Network Access Control

Complete IT monitoring and alerting software for servers, networks, and applications.

Every organization needs a system that gives IT a clear picture of the devices and users already on the network (guest, contractors, business partners, etc.), allowing IT to better control malicious events that may take place.

At E-Merge Technologies, we understand that NAC is key to fully protecting users, endpoints, and the network infrastructure from threats to corporate data, allowing access to network resources, only to devices that have met a certain level of set security policies.

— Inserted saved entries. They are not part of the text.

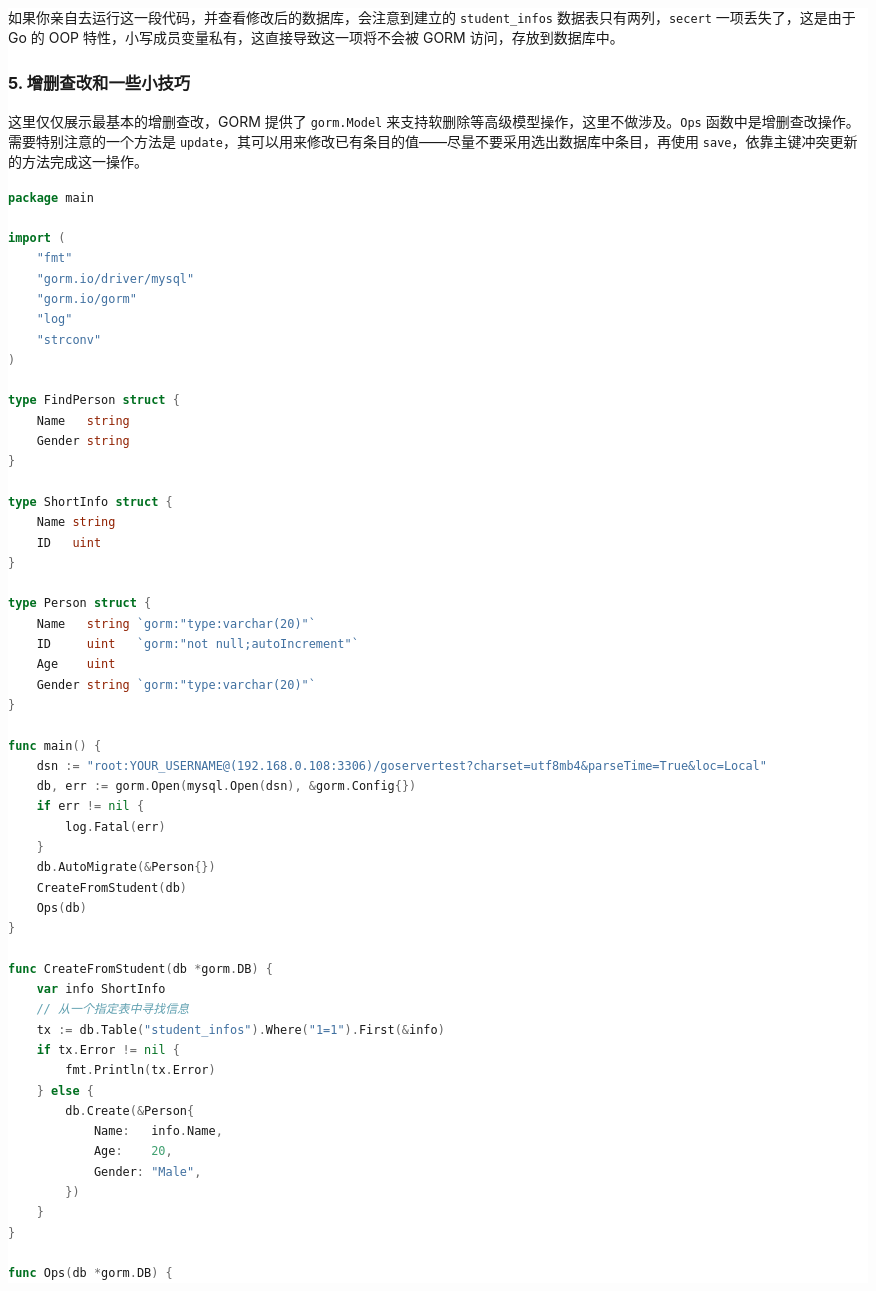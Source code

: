 如果你亲自去运行这一段代码，并查看修改后的数据库，会注意到建立的 `student_infos` 数据表只有两列，`secert` 一项丢失了，这是由于 Go 的 OOP 特性，小写成员变量私有，这直接导致这一项将不会被 GORM 访问，存放到数据库中。

### 5. 增删查改和一些小技巧

这里仅仅展示最基本的增删查改，GORM 提供了 `gorm.Model` 来支持软删除等高级模型操作，这里不做涉及。`Ops` 函数中是增删查改操作。需要特别注意的一个方法是 `update`，其可以用来修改已有条目的值——尽量不要采用选出数据库中条目，再使用 `save`，依靠主键冲突更新的方法完成这一操作。

```go
package main

import (
    "fmt"
    "gorm.io/driver/mysql"
    "gorm.io/gorm"
    "log"
    "strconv"
)

type FindPerson struct {
    Name   string
    Gender string
}

type ShortInfo struct {
    Name string
    ID   uint
}

type Person struct {
    Name   string `gorm:"type:varchar(20)"`
    ID     uint   `gorm:"not null;autoIncrement"`
    Age    uint
    Gender string `gorm:"type:varchar(20)"`
}

func main() {
    dsn := "root:YOUR_USERNAME@(192.168.0.108:3306)/goservertest?charset=utf8mb4&parseTime=True&loc=Local"
    db, err := gorm.Open(mysql.Open(dsn), &gorm.Config{})
    if err != nil {
        log.Fatal(err)
    }
    db.AutoMigrate(&Person{})
    CreateFromStudent(db)
    Ops(db)
}

func CreateFromStudent(db *gorm.DB) {
    var info ShortInfo
    // 从一个指定表中寻找信息
    tx := db.Table("student_infos").Where("1=1").First(&info)
    if tx.Error != nil {
        fmt.Println(tx.Error)
    } else {
        db.Create(&Person{
            Name:   info.Name,
            Age:    20,
            Gender: "Male",
        })
    }
}

func Ops(db *gorm.DB) {
```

Our Network Access Control solution helps IT identify:

— Who is allowed to connect to the network
How are they allowed to communicate
— What are they allowed to connect to
— Where should they get access


Features:

Our NAC solution provides your IT with centralized management for both employee and guest access; either to the internet, or a select group of network resources, without exposing the rest of your network. This is achieved with the following features:

Flexible VLAN Management and Role-Based Access Control

Network isolation through VLAN assignment, and the use of roles support from many equipment vendors.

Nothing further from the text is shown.